金壁辉煌的宫殿,带着尊贵奢华的气派,空气中弥漫着淡雅的酒香,舒缓的琴声在大殿回荡,四品以上大员及皇亲贵族皆列席在坐,以单岩大将军为首的边关武将列右席,气势不凡,身上淡淡的血腥之气震慑住左席的文臣,然从表面上来看,觥筹交错,一派和谐之像。
正恒帝高坐龙椅,执龙纹杯,抿着眼睛看着底下群臣对于武将们的恭维赞许,嘴边挂着抹深沉的笑意,目光一转,直直落在了坐在单岩下首,脸色苍白,硬撑着虚弱身子,有些无措地应对百官的单薄少年身上。
花离墨,岐州平阳县人士,年十九,家中贫困,父母双全,有一兄两妹,以砍柴为生,不识文字,天生神力,年前朝廷征兵,代兄入伍,伙头兵出身,大军危难之际,自荐暂代武卫军刘云轩之职,开始展露军事天赋,计出奇谋,以身为饵,引出敌军奸细‘苍狼’,暗中布局,布障眼法,领二十精勇穿过无人敢深入的死亡森林,悄无声息进入被汉元国占领的敦阳城,以少量兵力,极少伤亡,一夜之间夺回敦阳城,尔后故意纵放富察镇涛,一路不动声色地穿过重重关卡,在与单岩约定好的时间到达无名谷附近,几路围攻,反将措手不及的汉元军队打散打残,更将汉元战神萧烈迫入绝境,不仅收复被敌国占领的城镇,更让汉元国元气大伤,短期内无力再来侵犯大梁国土,立下不世功业。

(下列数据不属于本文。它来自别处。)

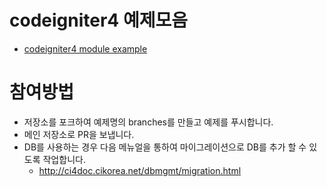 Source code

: # codeigniter4 예제모음
- [codeigniter4 module example](https://github.com/codeigniter-kr/codeigniter4-example)

# 참여방법
- 저장소를 포크하여 예제명의 branches를 만들고 예제를 푸시합니다.
- 메인 저장소로 PR을 보냅니다.
- DB를 사용하는 경우 다음 메뉴얼을 통하여 마이그레이션으로 DB를 추가 할 수 있도록 작업합니다.
  - http://ci4doc.cikorea.net/dbmgmt/migration.html
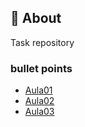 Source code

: 
## 🚀 About
Task repository


  
### bullet points

 - [Aula01](https://github.com/paulogrillo/java-playground/blob/main/Aula01.java)
 - [Aula02](https://github.com/paulogrillo/java-playground/blob/main/Aula02.java)
 - [Aula03](#)

  
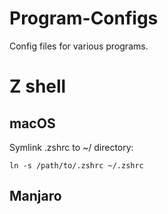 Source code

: # Program-Configs
Config files for various programs.

# Z shell

## macOS

Symlink .zshrc to ~/ directory:

`ln -s /path/to/.zshrc ~/.zshrc`

## Manjaro

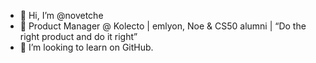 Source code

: - 👋 Hi, I’m @novetche
- 👀 Product Manager @ Kolecto | emlyon, Noe & CS50 alumni | “Do the right product and do it right”
- 💞️ I’m looking to learn on GitHub.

这是正恒帝了解到的花离墨的资料,再加上这一晚上的观察,他终是露出了深深的笑容。
百官虽然忙着跟单岩等武将敬酒,但眼角余光始终留意着皇帝的一举一动,表情动作,此时见他心情似是不错,坐在左席首座的柳相会意,立即起身,朝着正恒帝恭身道:“陛下,老臣有一事启奏。”

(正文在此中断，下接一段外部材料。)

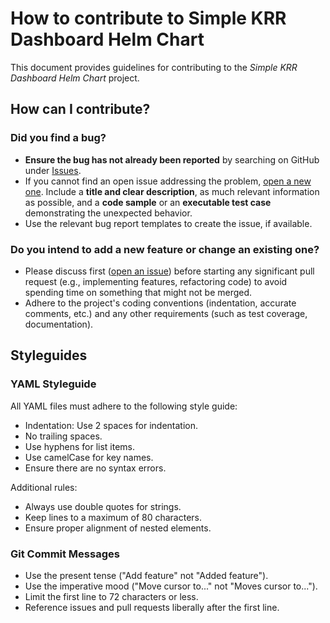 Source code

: # How to contribute to Simple KRR Dashboard Helm Chart

This document provides guidelines for contributing to the *Simple KRR Dashboard Helm Chart* project.

## How can I contribute?

### Did you find a bug?

* **Ensure the bug has not already been reported** by searching on GitHub under [Issues](https://github.com/devops-ia/helm-simple-krr-dashboard/issues).
* If you cannot find an open issue addressing the problem, [open a new one](https://github.com/devops-ia/helm-simple-krr-dashboard/issues/new). Include a **title and clear description**, as much relevant information as possible, and a **code sample** or an **executable test case** demonstrating the unexpected behavior.
* Use the relevant bug report templates to create the issue, if available.

### Do you intend to add a new feature or change an existing one?

* Please discuss first ([open an issue](https://github.com/devops-ia/helm-simple-krr-dashboard/issues)) before starting any significant pull request (e.g., implementing features, refactoring code) to avoid spending time on something that might not be merged.
* Adhere to the project's coding conventions (indentation, accurate comments, etc.) and any other requirements (such as test coverage, documentation).

## Styleguides

### YAML Styleguide

All YAML files must adhere to the following style guide:

* Indentation: Use 2 spaces for indentation.
* No trailing spaces.
* Use hyphens for list items.
* Use camelCase for key names.
* Ensure there are no syntax errors.

Additional rules:

* Always use double quotes for strings.
* Keep lines to a maximum of 80 characters.
* Ensure proper alignment of nested elements.

### Git Commit Messages

* Use the present tense ("Add feature" not "Added feature").
* Use the imperative mood ("Move cursor to..." not "Moves cursor to...").
* Limit the first line to 72 characters or less.
* Reference issues and pull requests liberally after the first line.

“哦,老相爷有何事,且奏来。”正恒帝端正而坐,微微笑着道。
“陛下,汉元虎狼之师,狡猾凶猛,侵我国土,犯我百姓,人神共愤,幸得吾皇护佑,众位将军血战沙场,拱卫我大梁国土百姓,更有花小英雄横空出世,智谋无双,勇猛无敌,乃我大梁不世功臣,臣请恩旨,再次厚赏花小英雄及诸将。”柳相慷慨激昂,言语真挚,让新晋的一些官员及将领感动异常。
今日虽说是庆功宴,但有功之臣早已得到旨意封赏,唯一让人看不明白的是对于花离墨的封赏圣旨却是有些模糊不清,只赞其功,晋其级,赐其府邸,却未曾明确地封其将位,因而百姓虽称其为花将军,百官却实不知该如何称呼她,不闻柳相也只得以花小英雄相称。

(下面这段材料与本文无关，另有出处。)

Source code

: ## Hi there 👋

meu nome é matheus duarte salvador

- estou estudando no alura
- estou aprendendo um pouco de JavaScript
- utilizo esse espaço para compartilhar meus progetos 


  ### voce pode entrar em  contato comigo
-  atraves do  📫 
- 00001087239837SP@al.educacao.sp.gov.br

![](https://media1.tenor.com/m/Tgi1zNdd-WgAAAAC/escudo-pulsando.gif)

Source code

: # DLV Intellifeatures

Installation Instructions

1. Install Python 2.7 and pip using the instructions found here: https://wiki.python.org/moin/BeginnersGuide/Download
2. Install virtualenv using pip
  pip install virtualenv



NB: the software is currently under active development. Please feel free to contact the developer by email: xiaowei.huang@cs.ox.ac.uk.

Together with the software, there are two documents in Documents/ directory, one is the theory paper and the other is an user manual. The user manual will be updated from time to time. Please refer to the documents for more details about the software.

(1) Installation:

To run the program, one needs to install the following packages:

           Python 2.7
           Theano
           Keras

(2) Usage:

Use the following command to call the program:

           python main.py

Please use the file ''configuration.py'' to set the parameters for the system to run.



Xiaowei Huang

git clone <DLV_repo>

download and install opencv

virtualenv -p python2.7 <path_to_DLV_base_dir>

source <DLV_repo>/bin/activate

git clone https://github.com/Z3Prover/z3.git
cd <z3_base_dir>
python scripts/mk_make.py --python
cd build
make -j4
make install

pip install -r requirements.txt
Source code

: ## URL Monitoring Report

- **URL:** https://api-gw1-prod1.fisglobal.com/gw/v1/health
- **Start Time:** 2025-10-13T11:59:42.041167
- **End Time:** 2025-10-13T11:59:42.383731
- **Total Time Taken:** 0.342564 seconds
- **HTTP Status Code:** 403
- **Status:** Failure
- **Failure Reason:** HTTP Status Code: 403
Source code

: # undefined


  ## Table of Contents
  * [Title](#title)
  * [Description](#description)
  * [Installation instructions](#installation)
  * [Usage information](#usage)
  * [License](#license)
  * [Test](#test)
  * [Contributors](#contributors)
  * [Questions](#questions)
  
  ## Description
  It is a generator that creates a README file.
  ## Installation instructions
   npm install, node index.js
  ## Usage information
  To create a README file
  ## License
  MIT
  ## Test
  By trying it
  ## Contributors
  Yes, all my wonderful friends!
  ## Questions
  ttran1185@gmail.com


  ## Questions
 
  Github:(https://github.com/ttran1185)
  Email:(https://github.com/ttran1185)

现在听柳相这般奏来,脑袋灵活者立即反应过来,原来真正的封赏圣旨是在这里啊!
一时间,看向花离墨的目光热切了不少,如狼似虎啊!
果真,正恒帝轻抚着花白的胡须,沉吟半响,抚掌道:“柳爱卿此言有理,甚合朕意,宣旨。”
一旁侯着的太监总管高公公立即跨前一步,展开手中皇帝早已准备好的圣旨,扯着尖细的喉咙,高声道:“圣旨下,武威大将军单岩、骠骑将军洪锋……接旨。”
“臣等接旨,吾皇万岁万岁万万岁。”单岩及一众从边境回朝的将军赶紧离开座位,跪倒在大殿中央,恭声道,其余百官也一同跪下听旨。
这一道旨意没有出乎众人意外,只是再次封赏了诸将一些金银珠宝之类的东西,在诸将谢恩之后,高公公又再次展开一道圣旨,高声唱道:“花离墨接旨。”
刚站起来的阿墨和文武百官再次跪下接旨,只听得高公公尖细的声音在殿中回荡:“奉天承运,皇帝昭曰,岐州花离墨智勇双全……实乃大梁擎天之才,封为二品勇威将军,京畿西营副统领,禁卫军左统领,兼兵部侍郎,特赐金牌令箭,如朕亲临,赏黄金万两……”
一连串的封赏,把下边跪着的文武百官震得三魂不见了七魄,饶是正恒帝的心腹柳相也听得目瞪口呆,更别提其他人了。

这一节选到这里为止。